Greater Manchester Police was alerted six months before the Manchester Arena suicide bombing to the deficiencies in its terror attack response plans, the public inquiry into the Islamist attack has heard.
The ongoing inquiry heard on Monday that the police inspectorate handed a “hot brief” to GMP’s then Assistant Chief Constable Catherine Hankinson, the force’s lead on counter-terrorism, in November 2016 when the UK’s threat level was at its highest, severe.
The report, part of a national review, had said that GMP had put too much responsibility on its force duty officers (FDO) to lead when responding to a terror attack involving armed terrorists and they could become overwhelmed, according to The Guardian.
In it, several FDOs were reported to have said they “felt ill-equipped” to deal with a terrorism incident and wanted more training.
One unnamed officer was recorded as saying: “I get two days on how to command vehicle pursuit and approximately one to two hours in MTFA [marauding terrorist firearms incident].”
“There is no question that the FDO is being overloaded with tasks in the initial stages of a potential [Operation Plato] and will require urgent help,” the report had said.
Operation Plato designates areas where only trained firearms officers could go during a marauding terror attack.
The details of how the force would have failed in its response to an armed terrorist incident are pertinent to the review on the suicide attack, because following initial, erroneous, reports of gunshot victims on the night of May 22nd, 2017, Manchester police had mistakenly believed the suicide bombing was a shooting and that there was an active terrorist gunman on scene.
As a result, force duty officer Inspector Dale Sexton triggered Operation Plato. As well as setting out the rules for sending in tactical armed officers, Operation Plato also determined when emergency services could enter the building. The enquiry heard that there was only one paramedic in the foyer for the first 40 minutes after the terror blast, with the first firetruck arriving more than two hours later.
Policing experts claimed that that the FDO had become overwhelmed when put in charge of what he thought was a shooting terror attack, but what was soon revealed to be a suicide bombing. The son of Libyan refugees Salman Abedi detonated his backpack bomb stuffed with explosives and shrapnel with the intention of killing as many of the mostly women, young girls, and families as possible at the Ariana Grande concert at the Manchester Arena. The Islamist terror attack claimed the lives of 22, the youngest just eight years old, and injured hundreds of others.
Her Majesty’s Inspectorate of Constabulary and Fire and Rescue Services’ associate inspector, Andrew Buchan, told the inquiry that GMP had placed too much of a burden of responsibility on its FDOs to lead in the event of a terror attack.
The report also found a general lack of knowledge of terror response plans amongst its unarmed officers and control room staff, many saying they would not have known what to do in the event of an attack.
Months of the ongoing inquiry in Manchester has shown massive failures by all branches of authority, including MI5 which was aware than Abedi, who had been on the Security Service’s radar since 2010, was in contact with known extremists leading up to the terror attack but did not act upon the intelligence.
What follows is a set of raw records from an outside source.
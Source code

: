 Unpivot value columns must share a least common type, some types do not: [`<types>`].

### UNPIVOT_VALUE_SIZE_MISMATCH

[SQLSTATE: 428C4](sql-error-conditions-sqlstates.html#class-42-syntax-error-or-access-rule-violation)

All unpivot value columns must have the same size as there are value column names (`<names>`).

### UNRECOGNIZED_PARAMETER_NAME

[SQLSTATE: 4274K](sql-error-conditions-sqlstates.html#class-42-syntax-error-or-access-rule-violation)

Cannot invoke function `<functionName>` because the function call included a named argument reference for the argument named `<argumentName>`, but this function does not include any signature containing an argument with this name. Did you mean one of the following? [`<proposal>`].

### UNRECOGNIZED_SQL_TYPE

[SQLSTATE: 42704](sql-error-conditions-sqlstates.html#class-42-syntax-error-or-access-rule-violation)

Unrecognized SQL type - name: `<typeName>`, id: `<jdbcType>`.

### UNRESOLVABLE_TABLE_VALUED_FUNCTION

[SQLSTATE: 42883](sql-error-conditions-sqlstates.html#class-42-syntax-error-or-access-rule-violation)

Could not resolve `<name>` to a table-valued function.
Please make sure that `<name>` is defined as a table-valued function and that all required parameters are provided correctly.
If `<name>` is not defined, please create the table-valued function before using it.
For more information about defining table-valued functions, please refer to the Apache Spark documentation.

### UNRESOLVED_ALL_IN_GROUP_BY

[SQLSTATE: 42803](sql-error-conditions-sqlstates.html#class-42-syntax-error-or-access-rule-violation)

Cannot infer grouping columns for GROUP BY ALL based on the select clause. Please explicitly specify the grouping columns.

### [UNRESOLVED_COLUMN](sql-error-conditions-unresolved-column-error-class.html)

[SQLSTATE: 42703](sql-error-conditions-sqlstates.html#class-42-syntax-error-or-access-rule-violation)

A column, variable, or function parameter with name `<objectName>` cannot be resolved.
There were also failings by British Transport Police and the Community Support Officers unit on the night of the attack, including holes in staffing and surveilling of the building and environs, leading to Abedi entering the building without being searched despite carrying a suspicious-looking backpack into a concert hall.
While the venue’s security guards brushed off members of the public’s concerns over the strange behaviour of Abedi — who at one point was seen praying in the foyer — for fear of being considered a “racist”.